Hi! I’m Dan, and I run Draftsim, a website that helps people practice by drafting in a simulated environment against seven “bots” programmed with artificial intelligence. Along with some key collaborators, I’ve been working on a big project this year that I’m excited to finally share with you.
Have you ever wondered what a draft format looks like in one picture? Or what makes a format really “synergy dependent”? You’re in luck!
This past year we’ve been collecting anonymous data from the thousands of drafts that occur each day on Draftsim. It’s finally time to take a look at what we can learn from all that sweet, sweet data.
I owe all the credit for this project to Arseny Khakhalin (thank you Reddit for helping us connect!) and Bobby Mills from Bard College in New York. They helped me collect all the data on the site, do the analysis, and create these awesome visualizations.
How much data are we talking about? Well, a lot.
Here’s how many human drafts we analyzed for each format:
- M19 Part I – 108,000 drafts (July 2018)
- M19 Part II – 48,000 drafts (August 2018)
- DOM – 51,000 drafts (April 2018)
- RIX (including XLN) – 10,000 drafts (February 2018)
In all, that’s actually over 200,000 drafts!

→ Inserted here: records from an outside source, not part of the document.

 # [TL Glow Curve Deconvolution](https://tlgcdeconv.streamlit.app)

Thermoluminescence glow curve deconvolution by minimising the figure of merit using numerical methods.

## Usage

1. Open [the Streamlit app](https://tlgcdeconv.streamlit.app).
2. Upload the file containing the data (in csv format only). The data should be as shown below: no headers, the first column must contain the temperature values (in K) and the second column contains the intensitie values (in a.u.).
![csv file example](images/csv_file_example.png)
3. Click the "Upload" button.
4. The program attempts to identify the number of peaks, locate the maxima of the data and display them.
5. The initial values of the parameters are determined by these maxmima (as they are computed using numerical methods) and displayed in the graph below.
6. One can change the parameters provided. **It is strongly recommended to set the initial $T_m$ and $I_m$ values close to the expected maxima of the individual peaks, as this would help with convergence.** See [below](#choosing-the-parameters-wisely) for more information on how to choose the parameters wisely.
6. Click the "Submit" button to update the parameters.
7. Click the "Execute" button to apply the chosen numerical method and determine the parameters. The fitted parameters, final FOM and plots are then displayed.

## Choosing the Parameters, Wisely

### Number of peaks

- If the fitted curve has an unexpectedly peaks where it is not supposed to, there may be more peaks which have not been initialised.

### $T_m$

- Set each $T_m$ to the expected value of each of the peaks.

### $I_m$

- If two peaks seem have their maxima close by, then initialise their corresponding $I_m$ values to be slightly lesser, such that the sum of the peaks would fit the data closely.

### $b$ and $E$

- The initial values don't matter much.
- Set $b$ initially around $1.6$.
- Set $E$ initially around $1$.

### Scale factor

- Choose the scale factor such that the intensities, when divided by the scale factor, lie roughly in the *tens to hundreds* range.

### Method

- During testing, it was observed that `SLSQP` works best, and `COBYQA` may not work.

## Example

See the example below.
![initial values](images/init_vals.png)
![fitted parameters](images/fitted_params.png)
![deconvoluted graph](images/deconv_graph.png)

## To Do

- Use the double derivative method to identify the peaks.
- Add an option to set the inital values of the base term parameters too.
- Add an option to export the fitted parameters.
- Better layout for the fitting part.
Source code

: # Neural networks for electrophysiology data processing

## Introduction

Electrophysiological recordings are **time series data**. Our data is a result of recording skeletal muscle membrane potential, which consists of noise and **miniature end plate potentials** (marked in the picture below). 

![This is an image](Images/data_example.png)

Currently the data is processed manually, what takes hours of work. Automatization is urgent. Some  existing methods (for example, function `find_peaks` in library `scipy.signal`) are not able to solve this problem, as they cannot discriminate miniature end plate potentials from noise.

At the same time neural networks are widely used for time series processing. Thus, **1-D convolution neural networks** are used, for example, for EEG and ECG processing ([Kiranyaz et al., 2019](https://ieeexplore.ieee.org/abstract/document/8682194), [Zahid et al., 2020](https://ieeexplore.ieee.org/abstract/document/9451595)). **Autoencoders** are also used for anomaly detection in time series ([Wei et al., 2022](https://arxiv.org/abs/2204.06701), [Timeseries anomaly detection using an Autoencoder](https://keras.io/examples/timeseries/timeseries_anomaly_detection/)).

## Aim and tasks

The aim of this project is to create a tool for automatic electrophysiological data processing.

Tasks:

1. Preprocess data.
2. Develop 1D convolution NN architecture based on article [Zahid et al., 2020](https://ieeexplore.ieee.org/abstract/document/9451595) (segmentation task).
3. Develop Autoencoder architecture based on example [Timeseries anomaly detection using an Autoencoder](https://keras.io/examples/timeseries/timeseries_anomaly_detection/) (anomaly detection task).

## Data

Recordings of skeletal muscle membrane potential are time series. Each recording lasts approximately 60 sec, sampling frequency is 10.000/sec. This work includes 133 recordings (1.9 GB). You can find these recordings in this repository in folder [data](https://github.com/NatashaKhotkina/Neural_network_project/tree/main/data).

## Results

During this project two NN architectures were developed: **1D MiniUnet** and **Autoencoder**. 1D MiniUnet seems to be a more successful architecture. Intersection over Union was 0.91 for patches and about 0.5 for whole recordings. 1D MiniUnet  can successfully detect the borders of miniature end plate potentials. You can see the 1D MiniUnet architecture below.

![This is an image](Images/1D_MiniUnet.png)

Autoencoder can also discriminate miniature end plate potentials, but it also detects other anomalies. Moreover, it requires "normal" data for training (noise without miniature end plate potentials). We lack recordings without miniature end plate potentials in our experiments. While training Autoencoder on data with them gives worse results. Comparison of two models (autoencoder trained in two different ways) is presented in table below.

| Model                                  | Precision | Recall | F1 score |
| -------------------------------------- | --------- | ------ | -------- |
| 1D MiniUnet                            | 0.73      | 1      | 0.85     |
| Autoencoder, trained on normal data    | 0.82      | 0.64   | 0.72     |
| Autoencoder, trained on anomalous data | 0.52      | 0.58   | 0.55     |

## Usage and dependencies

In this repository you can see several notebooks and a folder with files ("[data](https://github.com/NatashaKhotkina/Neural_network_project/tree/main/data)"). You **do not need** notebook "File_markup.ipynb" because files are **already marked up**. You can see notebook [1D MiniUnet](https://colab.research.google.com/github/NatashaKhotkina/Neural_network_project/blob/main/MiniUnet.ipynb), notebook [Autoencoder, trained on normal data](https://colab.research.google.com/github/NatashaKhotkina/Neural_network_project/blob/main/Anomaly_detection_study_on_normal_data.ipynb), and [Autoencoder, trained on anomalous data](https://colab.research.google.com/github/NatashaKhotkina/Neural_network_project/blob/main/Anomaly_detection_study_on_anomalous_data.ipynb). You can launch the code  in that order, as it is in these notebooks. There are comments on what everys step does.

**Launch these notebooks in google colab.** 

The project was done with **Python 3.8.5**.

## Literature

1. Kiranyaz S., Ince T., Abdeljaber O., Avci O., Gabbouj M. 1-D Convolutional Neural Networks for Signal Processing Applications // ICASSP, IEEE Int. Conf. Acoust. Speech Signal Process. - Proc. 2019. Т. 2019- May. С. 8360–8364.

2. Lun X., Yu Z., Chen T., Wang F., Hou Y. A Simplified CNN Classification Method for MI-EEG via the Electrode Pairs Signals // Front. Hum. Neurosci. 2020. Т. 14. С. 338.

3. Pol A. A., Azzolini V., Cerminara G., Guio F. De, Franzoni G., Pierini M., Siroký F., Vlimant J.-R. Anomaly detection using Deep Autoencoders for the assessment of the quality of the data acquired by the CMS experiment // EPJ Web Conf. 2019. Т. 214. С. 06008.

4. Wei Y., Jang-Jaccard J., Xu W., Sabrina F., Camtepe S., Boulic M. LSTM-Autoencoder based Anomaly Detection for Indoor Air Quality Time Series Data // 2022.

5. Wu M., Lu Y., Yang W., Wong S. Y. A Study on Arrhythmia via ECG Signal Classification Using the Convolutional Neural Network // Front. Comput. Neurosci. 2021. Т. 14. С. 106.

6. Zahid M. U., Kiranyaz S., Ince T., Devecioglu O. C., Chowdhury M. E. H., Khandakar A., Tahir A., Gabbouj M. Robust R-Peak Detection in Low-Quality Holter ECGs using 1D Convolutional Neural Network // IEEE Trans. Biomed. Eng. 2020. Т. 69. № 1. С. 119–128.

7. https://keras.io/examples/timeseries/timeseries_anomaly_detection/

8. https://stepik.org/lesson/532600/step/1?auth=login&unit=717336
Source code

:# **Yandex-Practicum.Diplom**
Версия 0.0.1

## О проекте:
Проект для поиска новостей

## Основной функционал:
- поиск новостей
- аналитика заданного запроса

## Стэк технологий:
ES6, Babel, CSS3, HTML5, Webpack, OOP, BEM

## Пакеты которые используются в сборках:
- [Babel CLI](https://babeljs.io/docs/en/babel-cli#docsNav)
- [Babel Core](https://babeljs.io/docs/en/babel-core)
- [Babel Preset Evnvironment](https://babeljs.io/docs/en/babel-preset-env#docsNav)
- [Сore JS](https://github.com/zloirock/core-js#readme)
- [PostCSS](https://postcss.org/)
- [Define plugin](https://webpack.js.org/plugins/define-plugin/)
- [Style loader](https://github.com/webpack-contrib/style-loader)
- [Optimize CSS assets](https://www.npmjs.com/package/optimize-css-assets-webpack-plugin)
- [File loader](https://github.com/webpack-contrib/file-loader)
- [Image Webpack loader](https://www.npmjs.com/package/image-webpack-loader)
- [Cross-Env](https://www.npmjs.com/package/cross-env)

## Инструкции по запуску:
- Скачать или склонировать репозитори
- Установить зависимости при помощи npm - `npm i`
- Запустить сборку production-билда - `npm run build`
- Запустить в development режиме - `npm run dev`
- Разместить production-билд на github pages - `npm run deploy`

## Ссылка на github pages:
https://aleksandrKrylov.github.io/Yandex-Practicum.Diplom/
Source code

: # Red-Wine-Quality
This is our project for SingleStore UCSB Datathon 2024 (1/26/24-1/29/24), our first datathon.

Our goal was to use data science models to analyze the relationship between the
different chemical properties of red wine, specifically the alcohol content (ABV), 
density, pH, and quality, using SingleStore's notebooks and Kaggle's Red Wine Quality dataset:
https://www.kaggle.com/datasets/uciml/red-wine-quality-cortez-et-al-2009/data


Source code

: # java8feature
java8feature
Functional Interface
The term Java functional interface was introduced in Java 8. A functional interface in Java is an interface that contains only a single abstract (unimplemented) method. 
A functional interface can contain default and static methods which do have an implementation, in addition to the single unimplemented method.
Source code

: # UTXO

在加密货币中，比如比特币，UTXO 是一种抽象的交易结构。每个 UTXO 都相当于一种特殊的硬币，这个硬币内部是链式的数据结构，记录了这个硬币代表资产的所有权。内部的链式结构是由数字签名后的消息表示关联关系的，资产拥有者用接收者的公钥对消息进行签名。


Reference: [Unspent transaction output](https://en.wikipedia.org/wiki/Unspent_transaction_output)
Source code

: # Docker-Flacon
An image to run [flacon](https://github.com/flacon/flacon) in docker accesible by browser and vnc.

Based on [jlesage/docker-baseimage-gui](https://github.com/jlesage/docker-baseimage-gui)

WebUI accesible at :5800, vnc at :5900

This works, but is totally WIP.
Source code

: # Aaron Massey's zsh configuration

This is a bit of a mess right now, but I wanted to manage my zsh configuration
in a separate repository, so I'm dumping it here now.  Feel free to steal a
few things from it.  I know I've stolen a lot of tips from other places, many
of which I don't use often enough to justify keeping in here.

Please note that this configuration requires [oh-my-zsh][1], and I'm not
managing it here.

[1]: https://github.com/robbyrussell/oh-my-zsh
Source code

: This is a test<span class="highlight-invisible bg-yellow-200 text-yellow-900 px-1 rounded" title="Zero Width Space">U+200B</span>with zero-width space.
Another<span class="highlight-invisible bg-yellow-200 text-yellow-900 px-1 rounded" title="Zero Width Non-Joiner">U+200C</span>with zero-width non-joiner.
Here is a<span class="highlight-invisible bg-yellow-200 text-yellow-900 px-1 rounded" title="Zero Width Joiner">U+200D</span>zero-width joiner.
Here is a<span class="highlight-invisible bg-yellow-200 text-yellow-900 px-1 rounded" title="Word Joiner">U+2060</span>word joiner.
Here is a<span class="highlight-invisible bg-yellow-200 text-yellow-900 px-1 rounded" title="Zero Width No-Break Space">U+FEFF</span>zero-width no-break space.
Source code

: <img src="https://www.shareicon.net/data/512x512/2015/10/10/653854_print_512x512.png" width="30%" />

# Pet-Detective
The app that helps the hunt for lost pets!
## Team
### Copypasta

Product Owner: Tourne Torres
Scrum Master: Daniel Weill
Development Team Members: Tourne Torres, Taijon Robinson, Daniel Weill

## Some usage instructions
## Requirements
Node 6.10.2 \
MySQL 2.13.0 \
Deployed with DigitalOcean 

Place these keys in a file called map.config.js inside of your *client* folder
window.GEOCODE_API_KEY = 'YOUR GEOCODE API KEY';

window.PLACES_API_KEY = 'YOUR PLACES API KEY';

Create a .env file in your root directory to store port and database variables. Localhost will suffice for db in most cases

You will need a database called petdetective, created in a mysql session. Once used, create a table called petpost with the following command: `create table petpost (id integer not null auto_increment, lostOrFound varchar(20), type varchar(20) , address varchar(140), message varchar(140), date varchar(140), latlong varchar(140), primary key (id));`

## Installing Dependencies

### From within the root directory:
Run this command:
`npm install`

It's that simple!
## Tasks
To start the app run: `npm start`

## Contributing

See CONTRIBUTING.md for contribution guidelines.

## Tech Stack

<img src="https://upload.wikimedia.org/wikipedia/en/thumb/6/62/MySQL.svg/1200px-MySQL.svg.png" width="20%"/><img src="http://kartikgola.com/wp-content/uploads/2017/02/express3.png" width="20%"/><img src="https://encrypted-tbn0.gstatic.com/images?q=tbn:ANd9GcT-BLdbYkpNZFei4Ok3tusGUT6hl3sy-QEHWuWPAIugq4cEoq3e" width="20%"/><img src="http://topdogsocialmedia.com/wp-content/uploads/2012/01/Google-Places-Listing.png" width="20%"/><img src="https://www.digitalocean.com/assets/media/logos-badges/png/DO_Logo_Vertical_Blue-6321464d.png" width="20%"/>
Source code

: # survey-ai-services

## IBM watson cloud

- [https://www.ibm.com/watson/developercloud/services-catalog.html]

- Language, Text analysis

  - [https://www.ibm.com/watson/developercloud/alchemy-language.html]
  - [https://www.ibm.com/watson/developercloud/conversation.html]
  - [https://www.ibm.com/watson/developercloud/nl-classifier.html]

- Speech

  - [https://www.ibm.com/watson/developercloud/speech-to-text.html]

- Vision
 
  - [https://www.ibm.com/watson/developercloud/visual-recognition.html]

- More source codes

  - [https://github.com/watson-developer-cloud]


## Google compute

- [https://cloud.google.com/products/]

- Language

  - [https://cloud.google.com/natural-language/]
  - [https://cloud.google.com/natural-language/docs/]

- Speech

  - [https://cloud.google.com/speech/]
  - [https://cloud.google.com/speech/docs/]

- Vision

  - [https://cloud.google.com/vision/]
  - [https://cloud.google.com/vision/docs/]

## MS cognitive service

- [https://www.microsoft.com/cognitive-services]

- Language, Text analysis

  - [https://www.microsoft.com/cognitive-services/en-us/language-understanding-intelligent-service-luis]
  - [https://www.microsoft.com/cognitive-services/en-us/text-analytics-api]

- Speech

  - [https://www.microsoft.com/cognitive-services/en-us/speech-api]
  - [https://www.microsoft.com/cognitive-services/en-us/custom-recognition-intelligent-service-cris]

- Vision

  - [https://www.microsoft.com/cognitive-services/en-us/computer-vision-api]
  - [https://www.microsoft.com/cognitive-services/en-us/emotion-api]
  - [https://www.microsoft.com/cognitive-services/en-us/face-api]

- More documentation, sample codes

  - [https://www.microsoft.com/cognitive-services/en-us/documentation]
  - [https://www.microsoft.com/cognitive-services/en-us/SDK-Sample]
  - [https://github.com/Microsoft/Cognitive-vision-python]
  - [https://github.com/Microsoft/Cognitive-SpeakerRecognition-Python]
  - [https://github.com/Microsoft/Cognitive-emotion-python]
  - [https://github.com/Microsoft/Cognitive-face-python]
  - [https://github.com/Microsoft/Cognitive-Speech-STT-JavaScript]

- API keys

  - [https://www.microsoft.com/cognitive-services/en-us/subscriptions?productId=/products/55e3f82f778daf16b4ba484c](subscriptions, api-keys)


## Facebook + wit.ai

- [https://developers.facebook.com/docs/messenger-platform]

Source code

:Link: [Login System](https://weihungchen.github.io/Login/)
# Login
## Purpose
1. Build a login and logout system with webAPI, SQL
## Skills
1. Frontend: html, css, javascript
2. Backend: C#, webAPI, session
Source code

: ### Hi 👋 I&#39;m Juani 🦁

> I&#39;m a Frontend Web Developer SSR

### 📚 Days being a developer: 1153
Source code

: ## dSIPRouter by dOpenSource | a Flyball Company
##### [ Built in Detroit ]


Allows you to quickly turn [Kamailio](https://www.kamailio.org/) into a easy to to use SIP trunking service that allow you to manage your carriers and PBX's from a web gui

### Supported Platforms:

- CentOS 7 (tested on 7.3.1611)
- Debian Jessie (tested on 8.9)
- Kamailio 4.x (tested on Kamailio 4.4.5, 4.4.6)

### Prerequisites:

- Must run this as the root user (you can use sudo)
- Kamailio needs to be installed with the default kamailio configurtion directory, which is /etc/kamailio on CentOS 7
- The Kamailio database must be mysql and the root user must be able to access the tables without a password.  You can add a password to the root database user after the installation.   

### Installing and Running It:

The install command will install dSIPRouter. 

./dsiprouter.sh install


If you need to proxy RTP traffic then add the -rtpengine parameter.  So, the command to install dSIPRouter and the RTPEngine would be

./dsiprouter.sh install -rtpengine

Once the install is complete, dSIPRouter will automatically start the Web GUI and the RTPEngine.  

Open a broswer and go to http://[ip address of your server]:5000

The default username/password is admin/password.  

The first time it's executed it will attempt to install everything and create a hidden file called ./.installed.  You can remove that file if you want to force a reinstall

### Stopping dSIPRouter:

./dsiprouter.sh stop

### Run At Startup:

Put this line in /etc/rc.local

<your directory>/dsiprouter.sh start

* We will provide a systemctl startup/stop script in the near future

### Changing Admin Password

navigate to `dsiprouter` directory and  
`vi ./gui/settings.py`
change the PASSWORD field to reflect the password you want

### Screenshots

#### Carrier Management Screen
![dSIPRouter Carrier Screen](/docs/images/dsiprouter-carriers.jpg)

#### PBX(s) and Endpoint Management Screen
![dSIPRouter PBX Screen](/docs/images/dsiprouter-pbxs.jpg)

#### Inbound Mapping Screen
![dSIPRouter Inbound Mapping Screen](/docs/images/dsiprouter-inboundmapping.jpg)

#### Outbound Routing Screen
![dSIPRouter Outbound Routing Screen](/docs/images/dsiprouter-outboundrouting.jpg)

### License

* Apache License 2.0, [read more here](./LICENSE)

We simply captured the format being drafted, the cards presented to the user in the pack, and the card the user picked given his or her current card pool.
For each draft, we looked at the final pile of cards a user ended up with, and dutifully marked which cards were drafted together in a table that reflected all possible “card pairs.” After going through thousands of drafts, we compared these co-occurrences of cards in final draft pools to numbers that you could expect to get by chance, as if all drafts were completely random. Obviously, some pairs of cards were drafted together way more often than you’d expect by random chance, while some cards were drafted together less often.
At this point we used a standard statistical technique called multidimensional scaling to visualize the allegiances of different cards in a nice plot. To do so, we imagined that each card is represented by a point, and distances between these points depend on how often they are drafted together. Cards with a synergy were assigned small distances between them, while cards that are only drafted together by chance were assigned large distances.
We then utilized a function in the statistical computing language R called cmdscale (the whole analysis was performed in R), and asked it to find an arrangement of points in a 2D or 3D space that would achieve these predefined pairwise distances as well as it possibly could. The function finds an arrangement of points, and then we visualize it either with ggplot (for 2D plots), or with rgl package (for 3D), to get the pictures you’ll see below.
Results and Analysis
So enough with the talk about how we got there – let’s see what we found out! We’ll start with the recent M19 data, mostly from August.
On this plot, each point represents a card. Red cards are red, green ones are green, and so on, except that the white cards are gold colored. Colorless and artifact cards are gray. All multicolored cards, regardless of guild, are shown in purple for simplicity’s sake.
If two cards are often drafted together, they are shown close to each other on this plot. If the cards are almost never drafted together, they will be very far from each other on the plot.
Note also that the X and Y axes are not really interpretable; they are just a way to plot the points, but there is no deep meaning to them.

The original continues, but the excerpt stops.